Data to use:
==========

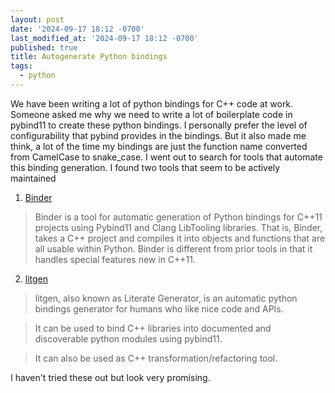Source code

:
 ```yaml
---
layout: post
date: '2024-09-17 18:12 -0700'
last_modified_at: '2024-09-17 18:12 -0700'
published: true
title: Autogenerate Python bindings
tags:
  - python
---
```


We have been writing a lot of python bindings for C++ code at work. Someone asked me why we need to write a lot of boilerplate code in pybind11 to create these python bindings. I personally prefer the level of configurability that pybind provides in the bindings. But it also made me think, a lot of the time my bindings are just the function name converted from CamelCase to snake_case. I went out to search for tools that automate this binding generation. I found two tools that seem to be actively maintained

1. [Binder](https://cppbinder.readthedocs.io/en/latest/index.html) 
> Binder is a tool for automatic generation of Python bindings for C++11 projects using Pybind11 and Clang LibTooling libraries. That is, Binder, takes a C++ project and compiles it into objects and functions that are all usable within Python. Binder is different from prior tools in that it handles special features new in C++11.

2. [litgen](https://pthom.github.io/litgen/litgen_book/00_00_intro.html)
> litgen, also known as Literate Generator, is an automatic python bindings generator for humans who like nice code and APIs.

> It can be used to bind C++ libraries into documented and discoverable python modules using pybind11.

> It can also be used as C++ transformation/refactoring tool.


I haven't tried these out but look very promising. 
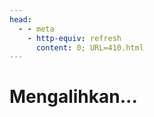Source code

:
 ```yaml
---
head:
  - - meta
    - http-equiv: refresh
      content: 0; URL=410.html
---
```


# Mengalihkan...
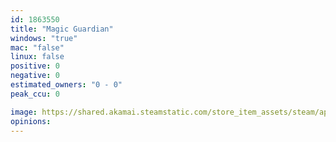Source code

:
 ```yaml
---
id: 1863550
title: "Magic Guardian"
windows: "true"
mac: "false"
linux: false
positive: 0
negative: 0
estimated_owners: "0 - 0"
peak_ccu: 0

image: https://shared.akamai.steamstatic.com/store_item_assets/steam/apps/1863550/header.jpg?t=1692699516
opinions:
---
```

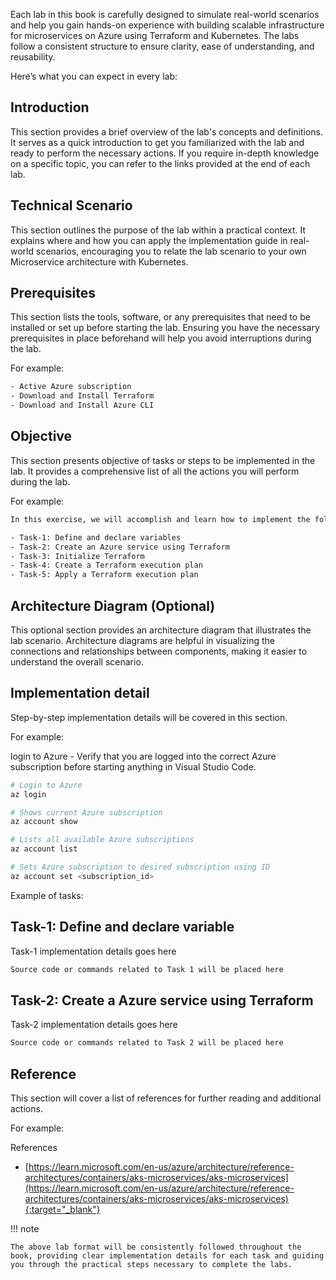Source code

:Each lab in this book is carefully designed to simulate real-world scenarios and help you gain hands-on experience with building scalable infrastructure for microservices on Azure using Terraform and Kubernetes. The labs follow a consistent structure to ensure clarity, ease of understanding, and reusability.

Here’s what you can expect in every lab:

## Introduction

This section provides a brief overview of the lab's concepts and definitions. It serves as a quick introduction to get you familiarized with the lab and ready to perform the necessary actions. If you require in-depth knowledge on a specific topic, you can refer to the links provided at the end of each lab.

## Technical Scenario

This section outlines the purpose of the lab within a practical context. It explains where and how you can apply the implementation guide in real-world scenarios, encouraging you to relate the lab scenario to your own Microservice architecture with Kubernetes.

## Prerequisites

This section lists the tools, software, or any prerequisites that need to be installed or set up before starting the lab. Ensuring you have the necessary prerequisites in place beforehand will help you avoid interruptions during the lab.

For example:

```sh
- Active Azure subscription
- Download and Install Terraform
- Download and Install Azure CLI
```

## Objective

This section presents objective of tasks or steps to be implemented in the lab. It provides a comprehensive list of all the actions you will perform during the lab.

For example:

```sh
In this exercise, we will accomplish and learn how to implement the following:

- Task-1: Define and declare variables
- Task-2: Create an Azure service using Terraform
- Task-3: Initialize Terraform
- Task-4: Create a Terraform execution plan
- Task-5: Apply a Terraform execution plan
```
## Architecture Diagram (Optional)

This optional section provides an architecture diagram that illustrates the lab scenario. Architecture diagrams are helpful in visualizing the connections and relationships between components, making it easier to understand the overall scenario.

## Implementation detail

Step-by-step implementation details will be covered in this section.

For example:

login to Azure - Verify that you are logged into the correct Azure subscription before starting anything in Visual Studio Code.

```sh
# Login to Azure
az login 

# Shows current Azure subscription
az account show

# Lists all available Azure subscriptions
az account list

# Sets Azure subscription to desired subscription using ID
az account set <subscription_id>
```

Example of tasks:

## Task-1: Define and declare variable

Task-1 implementation details goes here

```sh
Source code or commands related to Task 1 will be placed here
```

## Task-2: Create a Azure service using Terraform

Task-2 implementation details goes here

```sh
Source code or commands related to Task 2 will be placed here
```

## Reference

This section will cover a list of references for further reading and additional actions.

For example:

References

- [https://learn.microsoft.com/en-us/azure/architecture/reference-architectures/containers/aks-microservices/aks-microservices](https://learn.microsoft.com/en-us/azure/architecture/reference-architectures/containers/aks-microservices/aks-microservices){:target="_blank"}

!!! note
    
    The above lab format will be consistently followed throughout the book, providing clear implementation details for each task and guiding you through the practical steps necessary to complete the labs.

==========

Activity: Some lines in the data above hold the string "used". Find and copy each of them.

Result:
> It can be used to bind C++ libraries into documented and discoverable python modules using pybind11.
> It can also be used as C++ transformation/refactoring tool.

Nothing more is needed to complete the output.